Document images with source code:

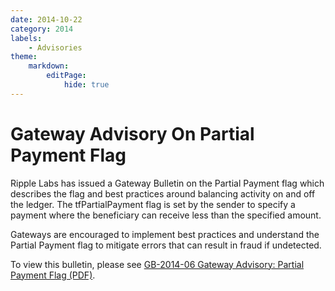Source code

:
 ```yaml
---
date: 2014-10-22
category: 2014
labels:
    - Advisories
theme:
    markdown:
        editPage:
            hide: true
---
```

# Gateway Advisory On Partial Payment Flag

Ripple Labs has issued a Gateway Bulletin on the Partial Payment flag which describes the flag and best practices around balancing activity on and off the ledger. The tfPartialPayment flag is set by the sender to specify a payment where the beneficiary can receive less than the specified amount.

Gateways are encouraged to implement best practices and understand the Partial Payment flag to mitigate errors that can result in fraud if undetected.

To view this bulletin, please see [GB-2014-06 Gateway Advisory: Partial Payment Flag (PDF)](https://ripple.com/files/GB-2014-06.pdf).
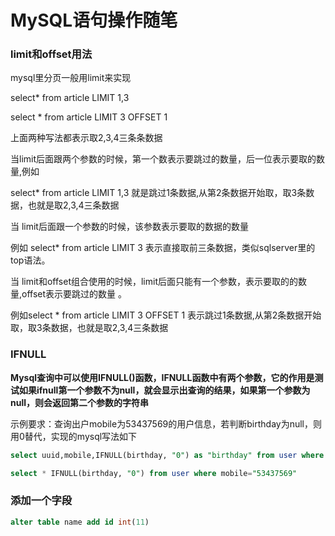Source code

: # MySQL语句操作随笔

### limit和offset用法

mysql里分页一般用limit来实现

select* from article LIMIT 1,3

select * from article LIMIT 3 OFFSET 1

上面两种写法都表示取2,3,4三条条数据

当limit后面跟两个参数的时候，第一个数表示要跳过的数量，后一位表示要取的数量,例如

select* from article LIMIT 1,3 就是跳过1条数据,从第2条数据开始取，取3条数据，也就是取2,3,4三条数据

当 limit后面跟一个参数的时候，该参数表示要取的数据的数量

例如 select* from article LIMIT 3 表示直接取前三条数据，类似sqlserver里的top语法。

当 limit和offset组合使用的时候，limit后面只能有一个参数，表示要取的的数量,offset表示要跳过的数量 。

例如select * from article LIMIT 3 OFFSET 1 表示跳过1条数据,从第2条数据开始取，取3条数据，也就是取2,3,4三条数据



### IFNULL

**Mysql查询中可以使用IFNULL()函数，IFNULL函数中有两个参数，它的作用是测试如果ifnull第一个参数不为null，就会显示出查询的结果，如果第一个参数为null，则会返回第二个参数的字符串**

示例要求：查询出户mobile为53437569的用户信息，若判断birthday为null，则用0替代，实现的mysql写法如下

```sql
select uuid,mobile,IFNULL(birthday, "0") as "birthday" from user where mobile="53437569"
```

```sql
select * IFNULL(birthday, "0") from user where mobile="53437569"
```



### 添加一个字段

```sql
alter table name add id int(11)
```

* [Problem description] Lines from the one containing "例如select * from" to the last line above, both included: copy these exactly and write nothing else.

* [Reply]
例如select * from article LIMIT 3 OFFSET 1 表示跳过1条数据,从第2条数据开始取，取3条数据，也就是取2,3,4三条数据



### IFNULL

**Mysql查询中可以使用IFNULL()函数，IFNULL函数中有两个参数，它的作用是测试如果ifnull第一个参数不为null，就会显示出查询的结果，如果第一个参数为null，则会返回第二个参数的字符串**

示例要求：查询出户mobile为53437569的用户信息，若判断birthday为null，则用0替代，实现的mysql写法如下

```sql
select uuid,mobile,IFNULL(birthday, "0") as "birthday" from user where mobile="53437569"
```

```sql
select * IFNULL(birthday, "0") from user where mobile="53437569"
```



### 添加一个字段

```sql
alter table name add id int(11)
```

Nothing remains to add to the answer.